◆ Extracted information:
+++

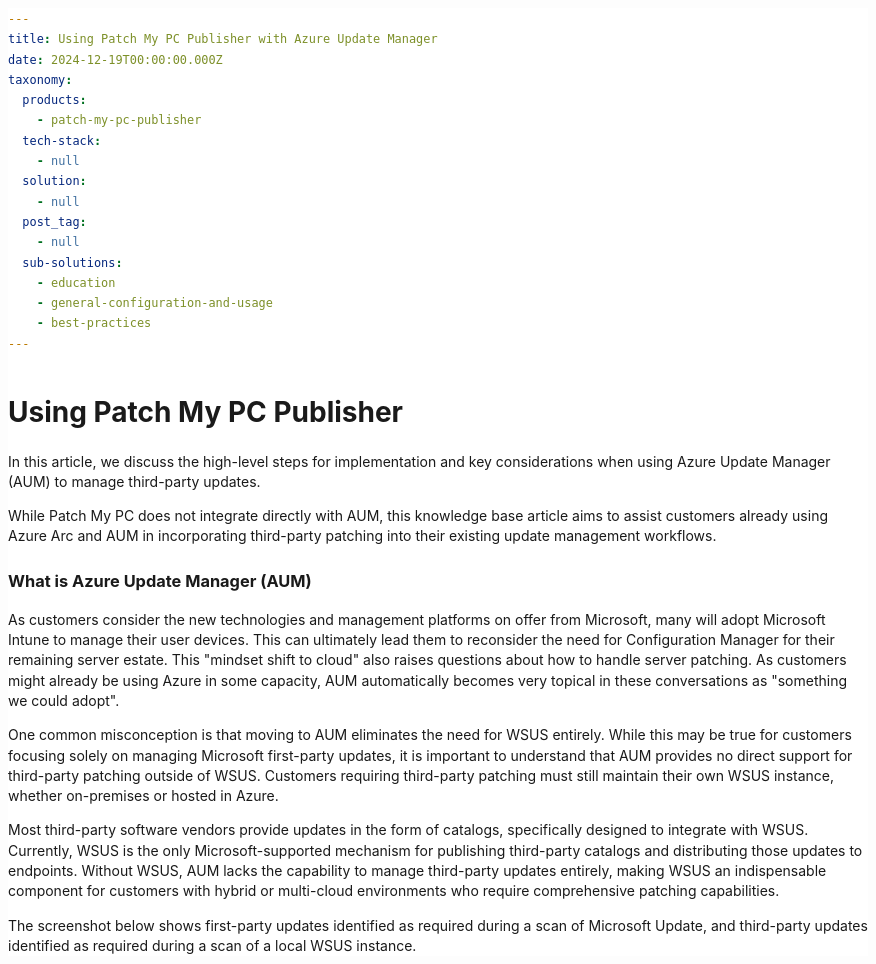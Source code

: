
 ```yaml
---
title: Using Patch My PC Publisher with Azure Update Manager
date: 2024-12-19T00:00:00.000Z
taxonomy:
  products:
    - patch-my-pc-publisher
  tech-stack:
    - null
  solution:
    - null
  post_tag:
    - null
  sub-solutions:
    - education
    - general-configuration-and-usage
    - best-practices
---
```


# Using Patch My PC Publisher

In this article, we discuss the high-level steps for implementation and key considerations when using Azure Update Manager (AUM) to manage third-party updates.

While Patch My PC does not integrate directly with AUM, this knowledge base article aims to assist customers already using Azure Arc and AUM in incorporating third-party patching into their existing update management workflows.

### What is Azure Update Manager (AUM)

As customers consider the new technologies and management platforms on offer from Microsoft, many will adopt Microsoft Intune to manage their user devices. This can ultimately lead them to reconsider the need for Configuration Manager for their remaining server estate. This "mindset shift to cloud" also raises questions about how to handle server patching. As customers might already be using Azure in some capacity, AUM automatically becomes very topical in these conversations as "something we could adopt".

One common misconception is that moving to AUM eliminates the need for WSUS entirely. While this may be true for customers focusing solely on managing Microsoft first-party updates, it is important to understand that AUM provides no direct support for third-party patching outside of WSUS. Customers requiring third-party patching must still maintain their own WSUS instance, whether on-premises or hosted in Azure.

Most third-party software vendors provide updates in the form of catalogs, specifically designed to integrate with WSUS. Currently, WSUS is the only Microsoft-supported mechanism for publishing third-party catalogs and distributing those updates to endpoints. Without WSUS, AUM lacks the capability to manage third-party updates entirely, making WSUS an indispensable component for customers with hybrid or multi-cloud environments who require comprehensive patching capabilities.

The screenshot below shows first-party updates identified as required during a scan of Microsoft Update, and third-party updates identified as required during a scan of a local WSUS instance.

+++

◆ Exercise objective: Each line of the listing above should be retyped exactly, with no pictures.

◆ Answer box:
Source code

:
 ```yaml
---
title: Using Patch My PC Publisher with Azure Update Manager
date: 2024-12-19T00:00:00.000Z
taxonomy:
  products:
    - patch-my-pc-publisher
  tech-stack:
    - null
  solution:
    - null
  post_tag:
    - null
  sub-solutions:
    - education
    - general-configuration-and-usage
    - best-practices
---
```


# Using Patch My PC Publisher

In this article, we discuss the high-level steps for implementation and key considerations when using Azure Update Manager (AUM) to manage third-party updates.

While Patch My PC does not integrate directly with AUM, this knowledge base article aims to assist customers already using Azure Arc and AUM in incorporating third-party patching into their existing update management workflows.

### What is Azure Update Manager (AUM)

As customers consider the new technologies and management platforms on offer from Microsoft, many will adopt Microsoft Intune to manage their user devices. This can ultimately lead them to reconsider the need for Configuration Manager for their remaining server estate. This "mindset shift to cloud" also raises questions about how to handle server patching. As customers might already be using Azure in some capacity, AUM automatically becomes very topical in these conversations as "something we could adopt".

One common misconception is that moving to AUM eliminates the need for WSUS entirely. While this may be true for customers focusing solely on managing Microsoft first-party updates, it is important to understand that AUM provides no direct support for third-party patching outside of WSUS. Customers requiring third-party patching must still maintain their own WSUS instance, whether on-premises or hosted in Azure.

Most third-party software vendors provide updates in the form of catalogs, specifically designed to integrate with WSUS. Currently, WSUS is the only Microsoft-supported mechanism for publishing third-party catalogs and distributing those updates to endpoints. Without WSUS, AUM lacks the capability to manage third-party updates entirely, making WSUS an indispensable component for customers with hybrid or multi-cloud environments who require comprehensive patching capabilities.

The screenshot below shows first-party updates identified as required during a scan of Microsoft Update, and third-party updates identified as required during a scan of a local WSUS instance.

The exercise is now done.